Data Analysis and Informatics
From instrument to decision: improved decision-making on complex data at scale
The increasing popularity of high-content screening (HCS) and phenotypic profiling in preclinical drug discovery is generating enormous amounts of complex imaging data. The flexibility of these imaging-based assays allows researchers to quantify many different biological processes using a single technology. Examples include examining nuclear translocation of proteins, internalization of receptors, and morphological changes in response to tens of thousands to hundreds of thousands of treatments. Despite the experimental throughput of HCS, analyzing and interpreting HCS imaging data remains a key bottleneck in utilizing these systems. Scientists often need to collaborate closely with computer vision experts and data scientists to extract informative measurements (i.e. features) from imaging data and design customized analysis pipelines for each new assay. Machine learning provides a unique opportunity to automate and accelerate many of the steps involved in analyzing HCS screens.
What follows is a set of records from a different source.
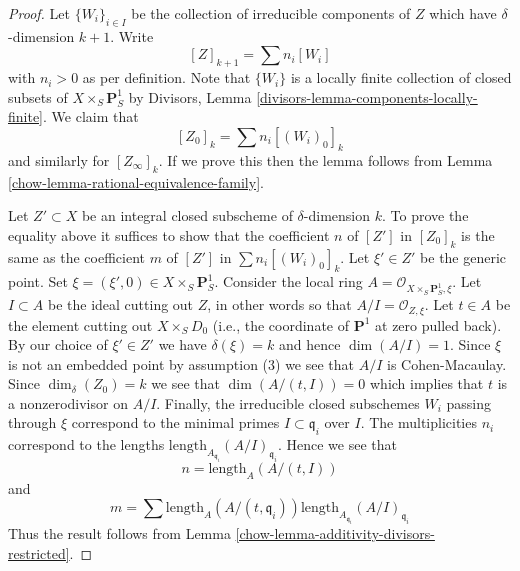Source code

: \begin{proof}

Let $\{W_i\}_{i \in I}$ be the collection of irreducible
components of $Z$ which have $\delta$-dimension $k + 1$.
Write
$$
[Z]_{k + 1} = \sum n_i[W_i]
$$
with $n_i > 0$ as per definition. Note that $\{W_i\}$
is a locally finite collection of closed subsets of
$X \times_S \mathbf{P}^1_S$ by
Divisors, Lemma \ref{divisors-lemma-components-locally-finite}.
We claim that
$$
[Z_0]_k = \sum n_i[(W_i)_0]_k
$$
and similarly for $[Z_\infty]_k$. If we prove this then the lemma
follows from Lemma \ref{chow-lemma-rational-equivalence-family}.

\medskip\noindent
Let $Z' \subset X$ be an integral closed subscheme of $\delta$-dimension $k$.
To prove the equality above it suffices to show that the coefficient $n$
of $[Z']$ in $[Z_0]_k$ is the same as the coefficient $m$ of
$[Z']$ in $\sum n_i[(W_i)_0]_k$. Let $\xi' \in Z'$ be the generic point.
Set $\xi = (\xi', 0) \in  X \times_S \mathbf{P}^1_S$.
Consider the local ring $A = \mathcal{O}_{X \times_S \mathbf{P}^1_S, \xi}$.
Let $I \subset A$ be the ideal cutting out $Z$, in other words so that
$A/I = \mathcal{O}_{Z, \xi}$. Let $t \in A$ be the element cutting
out $X \times_S D_0$ (i.e., the coordinate of $\mathbf{P}^1$ at zero
pulled back). By our choice of $\xi' \in Z'$ we have $\delta(\xi) = k$
and hence $\dim(A/I) = 1$. Since $\xi$ is not an embedded point by
assumption (3) we see that $A/I$ is Cohen-Macaulay. Since $\dim_\delta(Z_0)
= k$ we see that $\dim(A/(t, I)) = 0$ which implies that $t$
is a nonzerodivisor on $A/I$. Finally, the irreducible closed subschemes
$W_i$ passing through $\xi$ correspond to the minimal primes
$I \subset \mathfrak q_i$ over $I$. The multiplicities $n_i$ correspond
to the lengths $\text{length}_{A_{\mathfrak q_i}}(A/I)_{\mathfrak q_i}$.
Hence we see that
$$
n = \text{length}_A(A/(t, I))
$$
and
$$
m = \sum
\text{length}_A(A/(t, \mathfrak q_i))
\text{length}_{A_{\mathfrak q_i}}(A/I)_{\mathfrak q_i}
$$
Thus the result follows from
Lemma \ref{chow-lemma-additivity-divisors-restricted}.
\end{proof}

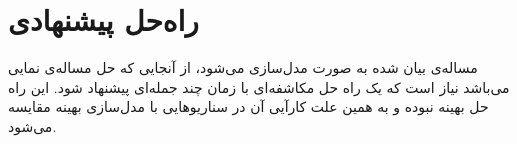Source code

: \chapter{راه‌حل پیشنهادی}

مساله‌ی بیان شده به صورت 
مدل‌سازی می‌شود، از آنجایی که حل مساله‌ی 
نمایی می‌باشد نیاز است که یک راه حل مکاشفه‌ای با زمان چند جمله‌ای
پیشنهاد شود. این راه حل بهینه نبوده و به همین علت کارآیی آن
در سناریوهایی با مدل‌سازی بهینه مقایسه می‌شود.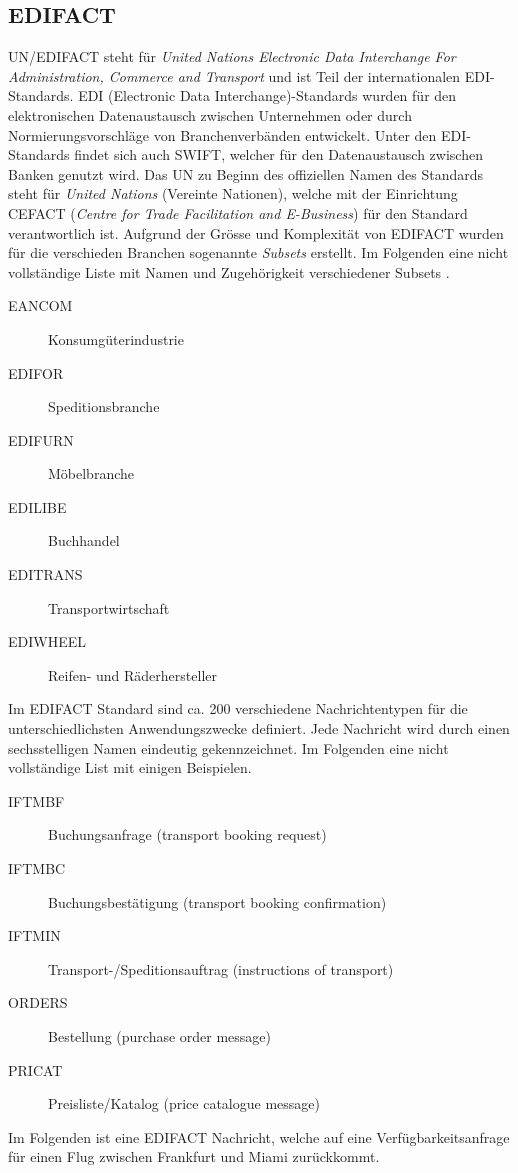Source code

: \subsection{EDIFACT}
UN/EDIFACT steht für \textit{United Nations Electronic Data Interchange For Administration, Commerce and Transport} und ist Teil der internationalen EDI-Standards. EDI (Electronic Data Interchange)-Standards wurden für den elektronischen Datenaustausch zwischen Unternehmen oder durch Normierungsvorschläge von Branchenverbänden entwickelt. Unter den EDI-Standards findet sich auch SWIFT, welcher für den Datenaustausch zwischen Banken genutzt wird. Das UN zu Beginn des offiziellen Namen des Standards steht für \textit{United Nations} (Vereinte Nationen), welche mit der Einrichtung CEFACT (\textit{Centre for Trade Facilitation and E-Business}) für den Standard verantwortlich ist. Aufgrund der Grösse und Komplexität von EDIFACT wurden für die verschieden Branchen sogenannte \textit{Subsets} erstellt. Im Folgenden eine nicht vollständige Liste mit Namen und Zugehörigkeit verschiedener Subsets \citep[S.1]{thopasEDIFACT}.
\begin{description}
	\item [EANCOM] Konsumgüterindustrie
	\item [EDIFOR] Speditionsbranche
	\item [EDIFURN] Möbelbranche
	\item [EDILIBE] Buchhandel
	\item [EDITRANS] Transportwirtschaft
	\item [EDIWHEEL] Reifen- und Räderhersteller
\end{description}
Im EDIFACT Standard sind ca. 200 verschiedene Nachrichtentypen für die unterschiedlichsten Anwendungszwecke definiert. Jede Nachricht wird durch einen sechsstelligen Namen eindeutig gekennzeichnet. Im Folgenden eine nicht vollständige List mit einigen Beispielen.
\begin{description}
	\item [IFTMBF] Buchungsanfrage (transport booking request)
	\item [IFTMBC] Buchungsbestätigung (transport booking confirmation)
	\item [IFTMIN] Transport-/Speditionsauftrag (instructions of transport)
	\item [ORDERS] Bestellung (purchase order message)
	\item [PRICAT] Preisliste/Katalog (price catalogue message)
\end{description}
Im Folgenden ist eine EDIFACT Nachricht, welche auf eine Verfügbarkeitsanfrage für einen Flug zwischen Frankfurt und Miami zurückkommt.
Recent results have shown that deep learning, specifically deep convolutional networks (CNNs) trained directly on raw pixel data, outperform existing approaches at classifying and clustering cellular phenotypes. The tradeoff often associated with these methods is the lack of interpretability of predictions made by deep learning models. We’ve designed several novel machine learning process for HCS that prioritize interpretability, by highlighting regions in the image that are responsible for the model’s predictions. These models combine fully convolutional neural networks, typically used for image segmentation, with convolutional multiple instance learning (convMIL) to aggregate predictions spatially across fields of view. Additionally we’ve correlated predictions made by convMIL models with features extracted from individual cells using traditional feature extraction based analyses. Combining these two methods provides an additional layer of model interability by automatically indicating which features are changing most significantly between classes predicted by the CNN. Finally, we’ve developed a novel approach for exploring single cell phenotypes in HCS screens using weakly-supervised learning models combined with an interactive tool for exploring phenotypes. Weakly supervised models are CNNs trained to predict every unique condition in an HCS screen based on image crops of single cells. Once the model is trained, a feature vector is extracted for every cell in the screen based on outputs from intermediate layers in the CNN. These feature vectors are then converted to 2D using dimensionality reduction techniques like t-SNE and UMAP. The interactive scatterplot we’ve built allows scientists to explore this 2D space while being able to see what individual cell phenotypes look like and which treatment conditions are common in different clusters that appear. We’ve used this tool to discover antibodies and compounds that are active in multiple assays that can include multiple cell-types and 3D culture systems. Taken together, these approaches significantly accelerate and improve phenotypic discovery programs.